October 17th, 2025
Questo flusso di lavoro consente la produzione di lamelle mirate a strutture biologiche marcate in fluorescenza che sono piccole (<1 μm di estensione assiale) e rare (1 copia per cellula) utilizzando una piattaforma di imaging criogenica tri-coincidente. Questa piattaforma integra la microscopia a fluorescenza, la fresatura a fascio ionico focalizzato e la microscopia elettronica a scansione in un'unica posizione focale e consente la microscopia a fluorescenza simultanea durante la fresatura.

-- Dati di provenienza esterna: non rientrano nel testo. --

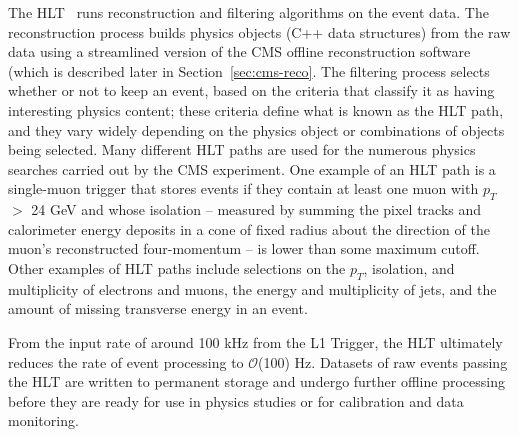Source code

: The HLT~\cite{Cittolin:578006} runs reconstruction and filtering algorithms on the event data. The reconstruction process builds physics objects (C++ data structures) from the raw data using a streamlined version of the CMS offline reconstruction software (which is described later in Section~\ref{sec:cms-reco}. The filtering process selects whether or not to keep an event, based on the criteria that classify it as having interesting physics content; these criteria define what is known as the HLT path, and they vary widely depending on the physics object or combinations of objects being selected. Many different HLT paths are used for the numerous physics searches carried out by the CMS experiment. One example of an HLT path is a single-muon trigger that stores events if they contain at least one muon with $p_T$ $>$ 24 GeV and whose isolation -- measured by summing the pixel tracks and calorimeter energy deposits in a cone of fixed radius about the direction of the muon's reconstructed four-momentum -- is lower than some maximum cutoff. Other examples of HLT paths include selections on the $p_T$, isolation, and multiplicity of electrons and muons, the energy and multiplicity of jets, and the amount of missing transverse energy in an event.

From the input rate of around 100 kHz from the L1 Trigger, the HLT ultimately reduces the rate of event processing to $\mathcal{O}$(100) Hz. Datasets of raw events passing the HLT are written to permanent storage and undergo further offline processing before they are ready for use in physics studies or for calibration and data monitoring.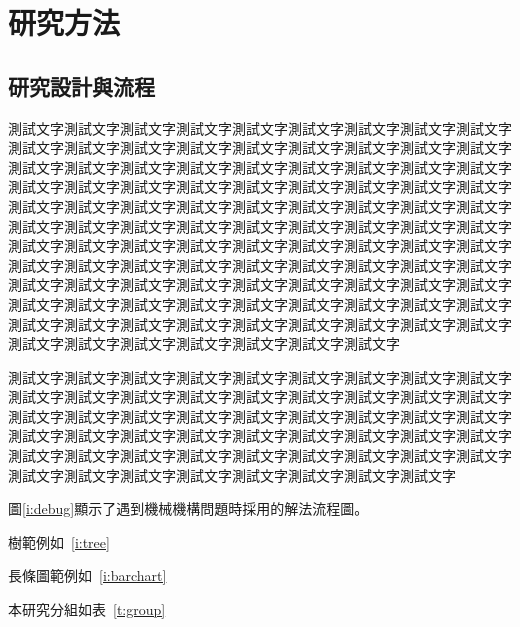 \chapter{研究方法}
\section{研究設計與流程}

測試文字測試文字測試文字測試文字測試文字測試文字測試文字測試文字測試文字測試文字測試文字測試文字測試文字測試文字測試文字測試文字測試文字測試文字測試文字測試文字測試文字測試文字測試文字測試文字測試文字測試文字測試文字測試文字測試文字測試文字測試文字測試文字測試文字測試文字測試文字測試文字測試文字測試文字測試文字測試文字測試文字測試文字測試文字測試文字測試文字測試文字測試文字測試文字測試文字測試文字測試文字測試文字測試文字測試文字測試文字測試文字測試文字測試文字測試文字測試文字測試文字測試文字測試文字測試文字測試文字測試文字測試文字測試文字測試文字測試文字測試文字測試文字測試文字測試文字測試文字測試文字測試文字測試文字測試文字測試文字測試文字測試文字測試文字測試文字測試文字測試文字測試文字測試文字測試文字測試文字測試文字測試文字測試文字測試文字測試文字測試文字測試文字測試文字測試文字測試文字測試文字測試文字測試文字測試文字測試文字測試文字

測試文字測試文字測試文字測試文字測試文字測試文字測試文字測試文字測試文字測試文字測試文字測試文字測試文字測試文字測試文字測試文字測試文字測試文字測試文字測試文字測試文字測試文字測試文字測試文字測試文字測試文字測試文字測試文字測試文字測試文字測試文字測試文字測試文字測試文字測試文字測試文字測試文字測試文字測試文字測試文字測試文字測試文字測試文字測試文字測試文字測試文字測試文字測試文字測試文字測試文字測試文字測試文字測試文字

圖\ref{i:debug}顯示了遇到機械機構問題時採用的解法流程圖。


樹範例如~\ref{i:tree}


長條圖範例如~\ref{i:barchart}


本研究分組如表~\ref{t:group}

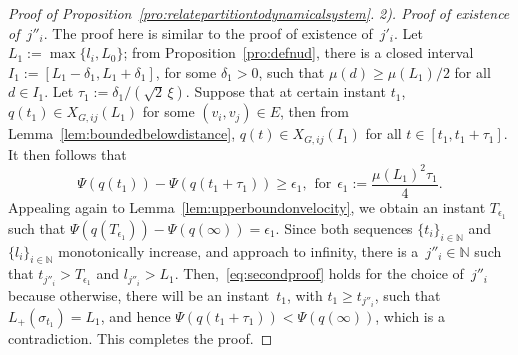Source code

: \documentclass[10pt,twocolumn,twoside]{IEEEtran}
\renewcommand{\(}{\left (}
\renewcommand{\)}{\right )}
\renewcommand{\;}{\,;\,}
\newcommand{\N}{\mathbb{N}}
\begin{document}
\begin{proof}[Proof of Proposition~\ref{pro:relatepartitiontodynamicalsystem}]
\vspace{3pt}
\noindent
{\it 2). Proof of existence of~$j''_i$}. The proof here is similar to the proof of existence of~$j'_i$.  Let
$L_1:=\max\{l_i, L_0\}$;  
from Proposition~\ref{pro:defnud}, there is a closed interval 
$I_1:= [L_1 - \delta_1, L_1+ \delta_1]$, for some $\delta_1 > 0$,  
such that
$\mu(d) \ge \mu(L_1)/2$ for all $d \in I_1$.  Let $\tau_1 := {\delta_1} / (\sqrt{2} \, \xi )$. Suppose that at certain instant $t_1$, $q(t_1)\in X_{G,ij}(L_1)$ for some $(v_i,v_j)\in E$,  then from Lemma~\ref{lem:boundedbelowdistance}, 
$
q(t) \in  X_{G,ij}(I_1) 
$  for all  $t \in  [t_1, t_1 +  \tau_1 ]$. 
It then follows that 
$$
\Psi(q(t_1)) - \Psi(q(t_1 + \tau_1))   \ge \epsilon_1, \hspace{5pt} \mbox{for} \hspace{5pt} \epsilon_1 := \frac{\mu(L_1)^2\tau_1}{4}.
$$
Appealing again to Lemma~\ref{lem:upperboundonvelocity}, we obtain an instant $T_{\epsilon_1}$ such that 
$
\Psi(q(T_{\epsilon_1})) - \Psi(q(\infty)) = \epsilon_1 
$. 
Since both sequences $\{t_i\}_{i\in \N}$ and $\{l_i\}_{i\in \N}$ monotonically increase, and approach to infinity, there is a~$j''_i\in \N$ such that 
$
t_{j''_i} > T_{\epsilon_1}$ and  $l_{j''_i} > L_1$.  Then,~\eqref{eq:secondproof} holds for the choice of~$j''_i$ because otherwise, there will be an instant~$t_1$, with $t_1 \ge t_{j''_i}$, such that $L_+(\sigma_{t_1}) = L_1$, and hence
$\Psi(q(t_1 + \tau_1)) < \Psi(q(\infty))$, which is a contradiction. 
 This completes the proof.   
\end{proof}
\end{document}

La mia ricerca sviluppa metodi di microscopia ottica per preservare le caratteristiche cellulari nelle lamelle criogeniche durante la fresazione a fascio di ioni focalizzato, permettendo un'analisi dettagliata tramite tomografia elettronica criogenica per scoprire l'organizzazione biologica nativa. La microscopia ottica è stata integrata nei sistemi CryoFIB-SEM, ma raramente nella stessa posizione della FIB. Ciò richiede approcci di guida basati sulla registrazione per preservare i bersagli marcati fluorescenti nella lamella finale.
Per cominciare, raffreddare manualmente la stazione di trasferimento utilizzando azoto liquido una volta che lo stadio ha raggiunto le temperature criogeniche. Carica una griglia automatica agganciata nella cassetta campione progettata per il sistema di microscopia artificiale criogenica. Assicurati che l'autogrid sia posizionata tra il coperchio incollato e il distanziatore.
Stringi la vite ad anello per chiudere la cassetta e inseriscila nella fessura della stazione di trasferimento. Collega la stazione di trasferimento al sistema di microscopia artificiale criogenica. Usa la camera interna della camera per guidare la cassetta campione verso il palco del campione.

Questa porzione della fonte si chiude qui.